Mapping your Research ideas

For many students, having to start with a research question is the biggest difference between how they did research in high school and how they are required to carry out their college research projects. Developing a research question is a process of working from the outside in: you start with the world of all possible topics (or your assigned topic) and narrow your ideas down until you’ve focused your interest enough to be able to tell precisely what you want to find out instead of only what you want to “write about.”

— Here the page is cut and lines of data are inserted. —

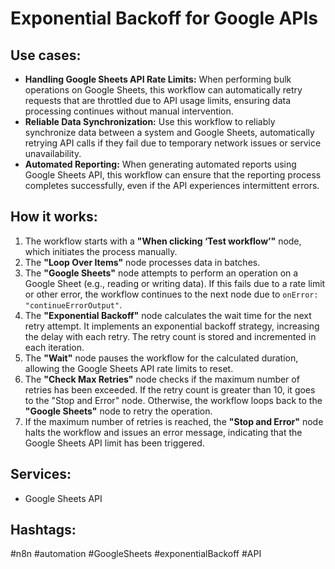 # Exponential Backoff for Google APIs

## Use cases:

- **Handling Google Sheets API Rate Limits:** When performing bulk operations on Google Sheets, this workflow can automatically retry requests that are throttled due to API usage limits, ensuring data processing continues without manual intervention.
- **Reliable Data Synchronization:** Use this workflow to reliably synchronize data between a system and Google Sheets, automatically retrying API calls if they fail due to temporary network issues or service unavailability.
- **Automated Reporting:** When generating automated reports using Google Sheets API, this workflow can ensure that the reporting process completes successfully, even if the API experiences intermittent errors.

## How it works:

1.  The workflow starts with a **"When clicking ‘Test workflow’"** node, which initiates the process manually.
2.  The **"Loop Over Items"** node processes data in batches.
3.  The **"Google Sheets"** node attempts to perform an operation on a Google Sheet (e.g., reading or writing data). If this fails due to a rate limit or other error, the workflow continues to the next node due to `onError: "continueErrorOutput"`.
4.  The **"Exponential Backoff"** node calculates the wait time for the next retry attempt. It implements an exponential backoff strategy, increasing the delay with each retry. The retry count is stored and incremented in each iteration.
5.  The **"Wait"** node pauses the workflow for the calculated duration, allowing the Google Sheets API rate limits to reset.
6.  The **"Check Max Retries"** node checks if the maximum number of retries has been exceeded.  If the retry count is greater than 10, it goes to the "Stop and Error" node. Otherwise, the workflow loops back to the **"Google Sheets"** node to retry the operation.
7.  If the maximum number of retries is reached, the **"Stop and Error"** node halts the workflow and issues an error message, indicating that the Google Sheets API limit has been triggered.

## Services:

-   Google Sheets API

## Hashtags:

#n8n #automation #GoogleSheets #exponentialBackoff #API
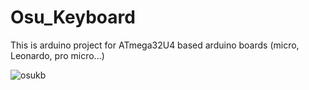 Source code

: # Osu_Keyboard
This is arduino project for ATmega32U4 based arduino boards (micro, Leonardo, pro micro...)

![osukb](https://cloud.githubusercontent.com/assets/18216605/17047939/3b05795e-4fe2-11e6-9ac5-793d01db8373.jpg)

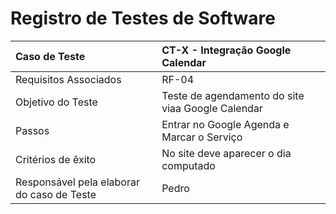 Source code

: # Registro de Testes de Software
|Caso de Teste    | CT-X - Integração Google Calendar |
|:---|:---|
| Requisitos Associados | RF-04 |
| Objetivo do Teste | Teste de agendamento do site viaa Google Calendar |
| Passos | Entrar no Google Agenda e Marcar o Serviço |
| Critérios de êxito | No site deve aparecer o dia computado  |
| Responsável pela elaborar do caso de Teste | Pedro |



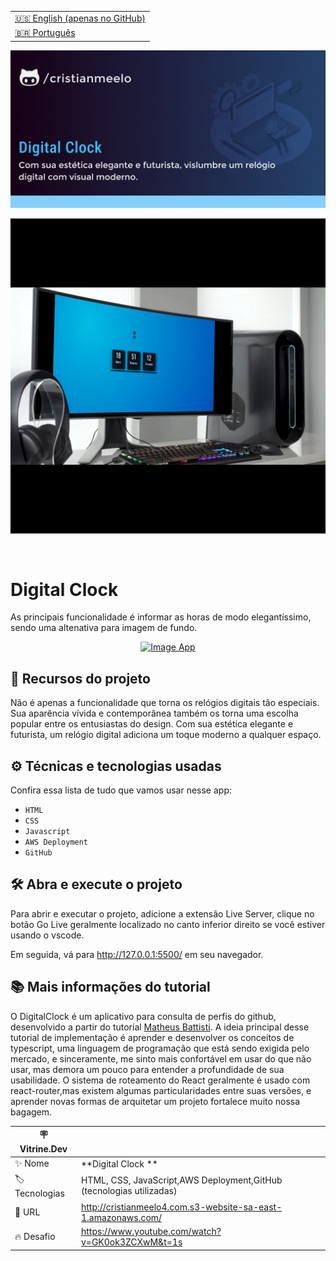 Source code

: <table align="right">
  <tr>
    <td>
      <a href="README-en.md">🇺🇸 English (apenas no GitHub)</a>
    </td>
  </tr>
  <tr>
    <td>
      <a href="README.md">🇧🇷 Português</a>
    </td>
  </tr>
</table>

![](https://github.com/cristianmeelo/js-app-digital-clock/blob/development/thumbnail.png?raw=true)

![](https://github.com/cristianmeelo/js-app-digital-clock/blob/main/thumbnail-mockup.png?raw=true#vitrinedev)

<br/>


# Digital Clock

As principais funcionalidade é informar as horas de modo elegantíssimo, sendo uma altenativa para imagem de fundo.


<div align="center">
<a href="http://cristianmeelo4.com.s3-website-sa-east-1.amazonaws.com/">
  <img src="https://img.shields.io/badge/-CONFIRA%20AQUI-lightblue" alt="Image App" >
</a>
</div>

## 🔨 Recursos do projeto

Não é apenas a funcionalidade que torna os relógios digitais tão especiais. Sua aparência vívida e contemporânea também os torna uma escolha popular entre os entusiastas do design. Com sua estética elegante e futurista, um relógio digital adiciona um toque moderno a qualquer espaço.

## ⚙️ Técnicas e tecnologias usadas

Confira essa lista de tudo que vamos usar nesse app:

- `HTML`
- `CSS`
- `Javascript`
- `AWS Deployment`
- `GitHub`

## 🛠️ Abra e execute o projeto

Para abrir e executar o projeto, adicione a extensão Live Server, clique no botão Go Live geralmente localizado no canto inferior direito se você estiver usando o vscode.

Em seguida, vá para http://127.0.0.1:5500/ em seu navegador.

## 📚 Mais informações do tutorial

O DigitalClock é um aplicativo para consulta de perfis do github, desenvolvido a partir do tutorial [Matheus Battisti](https://www.youtube.com/@MatheusBattisti). A ideia principal desse tutorial de implementação é aprender e desenvolver os conceitos de typescript, uma linguagem de programação que está sendo exigida pelo mercado, e sinceramente, me sinto mais confortável em usar do que não usar, mas demora um pouco para entender a profundidade de sua usabilidade. O sistema de roteamento do React geralmente é usado com react-router,mas existem algumas particularidades entre suas versões, e aprender novas formas de arquitetar um projeto fortalece muito nossa bagagem.

| :placard: Vitrine.Dev |                                                                      |
| --------------------- | -------------------------------------------------------------------- |
| :sparkles: Nome       | **Digital Clock **                                                   |
| :label: Tecnologias   | HTML, CSS, JavaScript,AWS Deployment,GitHub (tecnologias utilizadas) |
| :rocket: URL          | http://cristianmeelo4.com.s3-website-sa-east-1.amazonaws.com/        |
| :fire: Desafio        | https://www.youtube.com/watch?v=GK0ok3ZCXwM&t=1s                     |
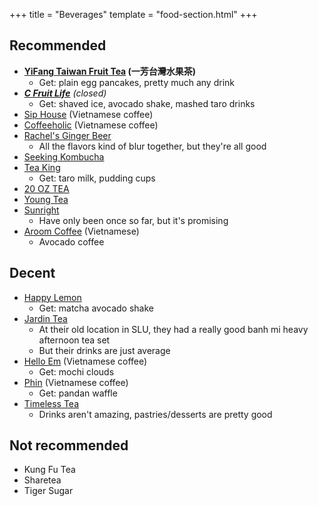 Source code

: +++
title = "Beverages"
template = "food-section.html"
+++

## Recommended
- **[YiFang Taiwan Fruit Tea](https://www.yifangteapnw.com/) (一芳台灣水果茶)**
    - Get: plain egg pancakes, pretty much any drink
- _**[C Fruit Life](https://www.yelp.com/biz/c-fruit-life-seattle)** (closed)_
    - Get: shaved ice, avocado shake, mashed taro drinks
- [Sip House](https://www.siphousewa.com/) (Vietnamese coffee)
- [Coffeeholic](https://coffeeholichouse.com/) (Vietnamese coffee)
- [Rachel's Ginger Beer](https://rachelsgingerbeer.com/)
    - All the flavors kind of blur together, but they're all good
- [Seeking Kombucha](https://seekingkombucha.com/)
- [Tea King](https://teaking.co/)
    - Get: taro milk, pudding cups
- [20 OZ TEA](https://www.20oztea.com/)
- [Young Tea](https://www.youngteaglobal.com/)
- [Sunright](https://www.snrtea.com/)
    - Have only been once so far, but it's promising
- [Aroom Coffee](https://www.aroomers.com/home) (Vietnamese)
    - Avocado coffee

## Decent
- [Happy Lemon](https://happylemonseattle.com/)
    - Get: matcha avocado shake
- [Jardin Tea](https://www.jardintea.com/)
    - At their old location in SLU, they had a really good banh mi heavy afternoon tea set
    - But their drinks are just average
- [Hello Em](https://www.instagram.com/hello.em_coffee/?hl=en) (Vietnamese coffee)
    - Get: mochi clouds
- [Phin](https://www.phinseattle.com/) (Vietnamese coffee)
    - Get: pandan waffle
- [Timeless Tea](https://www.yelp.com/biz/timeless-tea-seattle-5)
    - Drinks aren't amazing, pastries/desserts are pretty good

## Not recommended
- Kung Fu Tea
- Sharetea
- Tiger Sugar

A Venn diagram of concentric circles to show narrowing from all possible topics to a specific research questionVisualize narrowing a topic as starting with all possible topics and choosing narrower and narrower subsets until you have a specific enough topic to form a research question.

All Possible Topics – You’ll need to narrow your topic in order to do research effectively. Without specific areas of focus, it will be hard to even know where to begin.

Assigned Topics – Ideas about a narrower topic can come from anywhere, and even when you are assigned a topic you typically will need to further define the focus for your project. Often, a narrower topic boils down to deciding what’s interesting to you (e.g., why do you care about the topic, how does it affect you now and/or how may it affect you in the future, etc.). One way to get ideas is to read background information in a source like Wikipedia.

Topic Narrowed by Initial Exploration – It’s helpful to do some more reading about that narrower topic to both learn more about it and learn specialized terms used by professionals and scholars who study it. You may be able to use those specialized terms to help you look for further source material to use in your project.

Topic Narrowed to Research Question(s) – A research question defines exactly what you are trying to find out. It will influence most of the steps you take to conduct the research.

Most of us look for information to answer questions every day, and we often act on the answers to those questions. You may be wondering then, are research questions any different from most of the questions for which we seek information? Yes.

See the chart below for examples of regular questions and research questions that are based on them.

Examples of Regular Questions Examples of Research Questions
What time is my movie showing at Lennox on Friday? How do sleeper films end up having outstanding attendance figures?
What can I do about my insomnia? How do flights more than 16 hours long affect the reflexes of commercial jet pilots?
How many children in the U.S. have allergies? How does his or her country of birth affect a child’s chances of developing asthma?
What new medicines for diabetes are under development? Why are nanomedicines, such as doxorubicin, worth developing?
Could citizens register to vote at branches of the Columbus Public Library in 2012? How do public libraries in the United States support democracy?
What is the Whorfian Hypothesis? Why have linguists cared about the Whorfian hypothesis?
Where is the Apple, Inc. home office? Why are Apple’s marketing efforts so successful?
What is Mers? How could decision making about whether to declare a pandemic be improved?
Does MLA style recommend the use of generic male pronouns intended to refer to both males and females? How do age, gender, IQ, and socioeconomic status affect whether students interpret generic male pronouns as referring to both males and females?

Research questions cannot be answered by a quick web search. Answering them involves using more critical thinking than answering everyday questions because they seem more debatable. Research questions require more sources of information to answer and, consequently, take more time to answer. They, more often than regular questions, start with the word “How” or “Why.”